Unauthorized Financial Firms: A History of Shady Banking

Unauthorized Financial Firms: A History of Shady Banking Unauthorized Financial Firms: A History of Shady Banking

Uncertified financial institutions have come under unprecedented fire from the Central Bank of Iran and other government officials in recent months. The arrest of board of directors of Mizan Financial Institution last week put these illegal bodies in the national spotlight once again.  Valiollah Seif, governor of the central bank and Ali Tayebnia, minister of economy, have said these institutions should either come under the supervision of the CBI or face shutdown.

During a televised debate on Tuesday night, Mahmoud Ahmadi, secretary general of the CBI and Mohammad Hossein Hosseinzadeh, a member of the economic committee of the parliament, exposed some new aspects of illegal financial firms, IRNA reported Wednesday.

Ahmadi criticized the airing of some of these firms’ commercials by the IRIB – state-owned TV – to promote their services, especially on religious holidays. “The commercials give these firms a veneer of legitimacy and people will be bamboozled into trusting them.”
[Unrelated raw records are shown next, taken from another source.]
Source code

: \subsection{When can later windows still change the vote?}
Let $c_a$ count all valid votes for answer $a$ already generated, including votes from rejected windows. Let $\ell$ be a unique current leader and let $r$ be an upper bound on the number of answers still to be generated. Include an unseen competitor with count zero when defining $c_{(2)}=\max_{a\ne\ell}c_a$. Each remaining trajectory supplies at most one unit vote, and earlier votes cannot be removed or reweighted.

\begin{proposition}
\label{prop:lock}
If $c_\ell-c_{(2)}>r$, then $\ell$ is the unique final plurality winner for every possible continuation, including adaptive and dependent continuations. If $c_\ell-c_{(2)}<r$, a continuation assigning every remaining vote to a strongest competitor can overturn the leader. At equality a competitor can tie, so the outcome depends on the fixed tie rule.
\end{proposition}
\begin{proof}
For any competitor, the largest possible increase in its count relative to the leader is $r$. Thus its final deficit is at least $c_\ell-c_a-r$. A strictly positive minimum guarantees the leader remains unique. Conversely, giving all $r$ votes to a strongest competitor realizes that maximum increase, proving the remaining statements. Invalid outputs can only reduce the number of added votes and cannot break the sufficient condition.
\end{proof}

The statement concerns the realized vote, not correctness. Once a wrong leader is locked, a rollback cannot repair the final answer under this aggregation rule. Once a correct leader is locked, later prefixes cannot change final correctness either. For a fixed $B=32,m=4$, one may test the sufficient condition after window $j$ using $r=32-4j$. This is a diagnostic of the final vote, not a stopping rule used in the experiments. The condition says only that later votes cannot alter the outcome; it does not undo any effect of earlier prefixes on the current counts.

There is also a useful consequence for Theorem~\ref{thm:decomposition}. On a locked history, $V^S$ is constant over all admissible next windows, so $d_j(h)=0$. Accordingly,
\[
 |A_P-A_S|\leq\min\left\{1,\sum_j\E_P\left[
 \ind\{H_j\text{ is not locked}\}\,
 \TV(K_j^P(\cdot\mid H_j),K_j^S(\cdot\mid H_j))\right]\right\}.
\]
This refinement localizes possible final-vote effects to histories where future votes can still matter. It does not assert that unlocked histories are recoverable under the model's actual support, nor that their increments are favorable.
“By opening accounts in illegal institutions, people put their money in jeopardy and this is a very risky act “, Ahmadi warned.

About six uncertified institutions are holding up to 20 percent of the people’s savings. These firms have mushroomed across the country by offering higher deposit rates than banks.

 Tighter Supervision

Ahmadi said by utilizing advanced integrated systems, the CBI now has a more intensive supervision over banks and financial institutions.
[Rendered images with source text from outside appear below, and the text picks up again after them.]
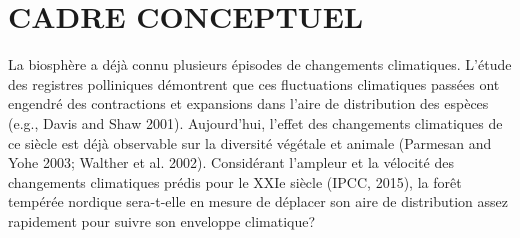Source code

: \section*{\uppercase{CADRE CONCEPTUEL}}

La biosphère a déjà connu plusieurs épisodes de changements climatiques. L'étude des registres
polliniques démontrent que ces fluctuations climatiques passées ont engendré des contractions et
expansions dans l'aire de distribution des espèces (e.g., Davis and Shaw 2001). Aujourd'hui, l'effet
des changements climatiques de ce siècle est déjà observable sur la diversité végétale et animale (Parmesan and Yohe 2003; Walther et
al. 2002). Considérant l'ampleur et la vélocité des changements climatiques prédis pour le XXIe
siècle (IPCC, 2015), la forêt tempérée nordique sera-t-elle en mesure de déplacer son aire de
distribution assez rapidement pour suivre son enveloppe climatique?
“We have told commercial banks to cut off ties with illegal institutions”, he added, regretting that some “influential figures” throw their support behind these unauthorized institutions. He said “unauthorized institutions have grown so much that cracking down on them prompts some officials to rise in their defense. Nevertheless, effective crackdown is possible with support from the judiciary and the police.”  
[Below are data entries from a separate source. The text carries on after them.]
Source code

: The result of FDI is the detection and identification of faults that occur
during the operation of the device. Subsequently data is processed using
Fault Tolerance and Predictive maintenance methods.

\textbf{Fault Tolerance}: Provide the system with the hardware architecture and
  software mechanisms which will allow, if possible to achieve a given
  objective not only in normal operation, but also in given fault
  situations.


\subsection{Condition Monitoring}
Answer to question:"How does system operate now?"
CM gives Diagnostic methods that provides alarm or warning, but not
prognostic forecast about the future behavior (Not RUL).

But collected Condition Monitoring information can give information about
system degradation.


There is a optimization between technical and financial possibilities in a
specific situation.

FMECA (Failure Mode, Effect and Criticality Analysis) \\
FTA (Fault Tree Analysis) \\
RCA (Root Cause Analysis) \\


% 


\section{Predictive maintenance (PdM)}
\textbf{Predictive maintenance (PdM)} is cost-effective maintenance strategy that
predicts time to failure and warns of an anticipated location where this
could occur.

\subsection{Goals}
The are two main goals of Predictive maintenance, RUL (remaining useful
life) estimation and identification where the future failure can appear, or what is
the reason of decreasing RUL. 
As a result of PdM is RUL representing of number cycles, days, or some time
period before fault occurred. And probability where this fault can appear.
Hosseinzadeh said the illegal institutions have flourished because commercial banks and certified credit intuitions have continued to cooperate with them over years. “A handful of illegal firms have obtained enough leverage to influence economic policies of the country,” he complained.

“The interesting point is that the money belonging to these institutions is circulating through legal banks and institutions”, he added.

Morteza Bakhtiari, deputy attorney general, who was speaking on the phone during the program, said the law clearly states that the central bank is the only body in charge of monetary policies.

Over two million people have money in illegal institutions. Bakhtiari said that unless the CBI files lawsuits against these institutions, the judiciary is unable to act against them.

There are over 7,000 financial and credit institutions and funds operating in Iran, six of which have significant annual turnover.